Sequencing-based spatial transcriptomics offers an unprecedented opportunity to interrogate cellular organization and functional distribution in large tissue regions. With the accumulation of well-annotated scRNA-seq data, cell type deconvolution, and spatial mapping is becoming a critical step prior to most downstream analyses of ST data. In this study, we proposed SONAR, a spatially weighted regression with direct modeling of raw counts in ST data by Poisson-Gamma mixture distribution, which can sufficiently account for the over-dispersion effect. SONAR utilized the wealth of spatial information to resolve cell types’ compositional distribution over tissue space. By synthetic data under various designs of cellular compositions and spatial patterns, we demonstrated SONAR’s ability to accurately map the spatial distribution of cell types. SONAR correctly localized the regional-specific cell types in ST datasets, including mouse brain, human heart, and human PDAC. SONAR also identified the spatial co-localization trend of immune cells in the human liver tumor microenvironment. In addition, SONAR demonstrated high computational efficiency (Supplementary Note 3).

There are methods that make use of spatial information and aim to perform spatial expression reconstruction based on scRNA-seq data1. For example, the optimal-transport-based models novoSpaRc56 and SpaOTsc57. novoSpaRc reconstructs spatial gene expression from single-cell data to a predefined physical region, based on a structural correspondence hypothesis, that is cells in physical proximity share similar gene expression profiles. SpaOTsc is specifically designed for image-based spatial expression data. It aims to complete the expression profile of each cell/spot in space and infer cell-cell communication. Other deconvolution algorithms such as SPICEMIX58, unsupervisedly represents each spot by a mixture of latent factors (metagenes) and tries to elucidate the interplay of spatial and intrinsic factors of each spot. Although these methods map cell expression profile to spatial locations or deconvolute spatial transcriptome into latent factor factors, they are not designed typically for spatial cell-type deconvolution task.
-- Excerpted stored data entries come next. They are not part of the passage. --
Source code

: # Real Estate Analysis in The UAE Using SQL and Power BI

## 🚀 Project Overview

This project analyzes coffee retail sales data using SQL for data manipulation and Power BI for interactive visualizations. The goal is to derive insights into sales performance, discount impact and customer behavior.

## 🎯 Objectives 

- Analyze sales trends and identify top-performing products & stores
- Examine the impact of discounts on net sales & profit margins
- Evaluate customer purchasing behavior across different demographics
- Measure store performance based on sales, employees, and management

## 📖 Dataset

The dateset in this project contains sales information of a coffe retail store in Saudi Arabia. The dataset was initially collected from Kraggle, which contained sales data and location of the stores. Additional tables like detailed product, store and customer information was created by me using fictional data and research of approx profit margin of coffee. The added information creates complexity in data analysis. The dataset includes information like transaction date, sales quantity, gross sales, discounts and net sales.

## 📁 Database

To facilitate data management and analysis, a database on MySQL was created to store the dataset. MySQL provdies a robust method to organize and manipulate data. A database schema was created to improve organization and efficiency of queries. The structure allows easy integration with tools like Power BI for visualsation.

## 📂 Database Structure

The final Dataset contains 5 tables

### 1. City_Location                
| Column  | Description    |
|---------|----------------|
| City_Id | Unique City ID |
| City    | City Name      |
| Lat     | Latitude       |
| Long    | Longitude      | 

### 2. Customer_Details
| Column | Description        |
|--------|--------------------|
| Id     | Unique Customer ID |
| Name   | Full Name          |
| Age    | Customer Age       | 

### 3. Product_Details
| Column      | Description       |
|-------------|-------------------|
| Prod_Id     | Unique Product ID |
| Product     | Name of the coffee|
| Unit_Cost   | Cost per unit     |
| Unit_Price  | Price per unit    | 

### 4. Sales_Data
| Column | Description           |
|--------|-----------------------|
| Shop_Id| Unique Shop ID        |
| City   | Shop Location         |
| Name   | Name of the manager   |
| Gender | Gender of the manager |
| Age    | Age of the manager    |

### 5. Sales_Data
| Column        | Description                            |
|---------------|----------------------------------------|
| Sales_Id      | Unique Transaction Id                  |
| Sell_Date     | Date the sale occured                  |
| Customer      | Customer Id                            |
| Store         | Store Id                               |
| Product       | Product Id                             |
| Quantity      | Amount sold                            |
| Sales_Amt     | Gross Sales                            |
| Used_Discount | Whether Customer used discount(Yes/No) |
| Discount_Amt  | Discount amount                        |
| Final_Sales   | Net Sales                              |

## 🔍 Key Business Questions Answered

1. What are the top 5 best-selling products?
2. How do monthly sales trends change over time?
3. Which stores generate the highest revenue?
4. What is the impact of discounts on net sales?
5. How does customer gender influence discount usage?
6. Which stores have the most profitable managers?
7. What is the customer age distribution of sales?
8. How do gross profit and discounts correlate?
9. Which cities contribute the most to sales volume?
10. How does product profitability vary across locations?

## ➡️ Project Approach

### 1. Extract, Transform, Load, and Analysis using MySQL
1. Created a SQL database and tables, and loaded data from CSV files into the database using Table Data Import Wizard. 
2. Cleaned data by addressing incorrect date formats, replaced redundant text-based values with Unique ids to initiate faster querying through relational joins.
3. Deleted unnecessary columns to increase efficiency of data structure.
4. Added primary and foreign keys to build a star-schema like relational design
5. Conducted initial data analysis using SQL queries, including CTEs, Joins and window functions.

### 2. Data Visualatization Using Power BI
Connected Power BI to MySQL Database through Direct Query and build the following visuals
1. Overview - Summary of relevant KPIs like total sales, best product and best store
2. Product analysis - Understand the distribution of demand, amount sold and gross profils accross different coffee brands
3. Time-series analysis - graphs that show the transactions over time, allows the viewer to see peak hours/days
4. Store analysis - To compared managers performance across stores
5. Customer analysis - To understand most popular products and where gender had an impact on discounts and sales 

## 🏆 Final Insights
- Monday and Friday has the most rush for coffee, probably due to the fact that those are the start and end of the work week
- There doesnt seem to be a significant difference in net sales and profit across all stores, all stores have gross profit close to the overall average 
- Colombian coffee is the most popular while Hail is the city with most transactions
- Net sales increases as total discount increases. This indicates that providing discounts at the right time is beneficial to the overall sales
As a result, we did not compare with these methods.

The spatial information is invaluable for characterizing cellular spatial constitution in relative homogeneous tissue regions. However, inducing spatial information indiscriminately will introduce extra bias due to the edge effect when the sampled tissue area covers multiple heterogeneous subregions with sharp transition boundaries. For instance, in layered mouse visual cortex data, SONAR outperformed both SONAR-0 and CARD, which only apply fixed kernel function to incorporate spatial information. SONAR improved the performance by applying pre-clustering and elastic weighting. Thereby, the spatial information can be effectively utilized over spots with identical cluster assignment to greatly mitigate bias caused by edge effect. The adaptively tuning of spatial weights according to neighboring expression similarities will further improve local cell type deconvolution in fine scale. SONAR demonstrated its effectiveness in the application to human liver cancer samples, which cover the transition region from pure normal to pure tumor regions25. The sharp leading edges at tumor margin regions were clearly resolved by SONAR, with the detailed co-localization dynamics of B Cells, as well as other immune cells, to Fibroblasts finely preserved.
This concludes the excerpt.